Rewards and risks in U.K. yuan push

British PM's China visit gives a nudge to London's trading hub goals, but an inflow of Chinese funds could push up interest rates, analysts say

PUBLISHED : Friday, 06 December, 2013, 1:32pm
UPDATED : Saturday, 07 December, 2013, 12:52am

British Prime Minister David Cameron's visit to China this week will boost London as a yuan trading hub, but there are risks, analysts said.

"This is a very opportune time for Cameron to visit China," said Diana Choyleva, head of macroeconomic research at Lombard Street Research, a British economic think tank.

"One of the biggest positives for the UK is it can establish itself as a key offshore renminbi centre. The UK has a comparative advantage vis-à-vis China's reform. The UK's fund management industry is one of the biggest and most advanced in the world, along with the US," she said.

During his meeting with Cameron, Premier Li Keqiang announced China would support the development of London as an offshore yuan centre.

Opening China's capital account - allowing the free movement of capital in and out of the mainland - could lead to the British capital establishing itself as a key offshore yuan centre, Choyleva said. China's domestic savings every year total US$4.2 trillion, more than the US and Japan combined, she pointed out.

"If China opens up its capital account, UK fund managers can take a large chunk of that business," she said. The risks, however, are higher interest rates

It was fairly likely that China would open its capital account within three years, Choyleva predicted. "There is going to be a lot more reform in the Chinese economy than in the past 12 years," she said. "What came out of the third plenum was the best the world could have hoped for. It makes China's emergence as a consumer economy much more likely."

The UK housing market could bubble up with the inflow of Chinese money

If China did not open its capital account, it would be very hard to have consumer-driven growth, Choyleva said.

The Shanghai free-trade zone will launch a pilot project for capital account liberalisation in the next few months, said Benjamin Kroymann, a Shanghai-based corporate partner of Squire Sanders, a US law firm.

Alexander Doorman, corporate partner of Freshfields Bruckhaus Deringer, an international law firm, said the growth of London and other international cities as offshore yuan trading centres would be closely connected with the reform of China's financial sector, including the liberalisation of interest rates and the opening up of the capital account. "A gradual liberalisation of the capital account could be a great outcome for Chinese investors looking to invest in the UK market," Doorman said.

However, Choyleva said one negative factor was that it would mean higher interest rates in the US, Britain and the European Union.

Britain and the rest of the European Union still had excessive domestic debt, so higher interest rates would hurt Britain and the EU, she warned.

Michael Watson, a partner at British law firm Pinsent Masons, said: "If high interest rates are driven by China, the UK and Europe could fall behind other economies and risk becoming uncompetitive.

However, Watson said higher interest rates would not necessarily be a bad thing, provided some of the Chinese funds were invested in infrastructure in Britain.

Li said Britain and China would promote bilateral investment, including Chinese investment in high-speed railway in Britain.

A spokesman for HS2, the planned high-speed railway between London and Birmingham, said the firm welcomed Chinese investment in the £42.6 billion (HK$540.3 billion) railway.

Watson said Chinese investors also had expressed strong interest in British real estate.

Choyleva said that if China opens its capital account, some of China's huge savings would probably go into the housing market. "The UK housing market could bubble up with the inflow of Chinese money, without improvement in the UK economy.

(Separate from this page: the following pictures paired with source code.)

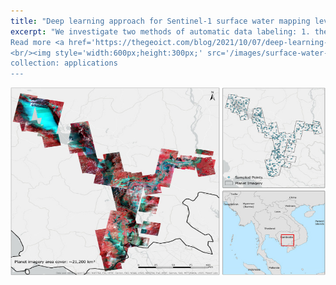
 ```yaml
---
title: "Deep learning approach for Sentinel-1 surface water mapping leveraging Google Earth Engine"
excerpt: "We investigate two methods of automatic data labeling: 1. the Joint Research Centre (JRC) surface water maps; 2. an Edge-Otsu dynamic threshold approach. We deployed a U-Net convolutional neural network to map surface water from Sentinel-1 Synthetic Aperture Radar (SAR) data and tested the model performance using different hyperparameter tuning combinations to identify the optimal learning rate and loss function.
Read more <a href='https://thegeoict.com/blog/2021/10/07/deep-learning-approach-for-sentinel-1-surface-water-mapping-leveraging-google-earth-engine/'>here</a>.
<br/><img style='width:600px;height:300px;' src='/images/surface-water-unet.jpg'>
collection: applications
---
```


<img style='width:600px;height:300px;' src='/images/surface-water-unet.jpg'>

Then the Bank of England will have a difficult time managing monetary policy, as it will have to raise interest rates," she warned.

Cameron should prepare policies to deal with the pressures that the property market - especially in London - would come under if China's capital starts to flow freely, Choyleva said.

The next two to three years will see a very difficult adjustment in China as it moves towards consumer-driven growth, she said. "Next year, the adjustment will be accompanied by weak growth and financial distress as companies and banks struggle."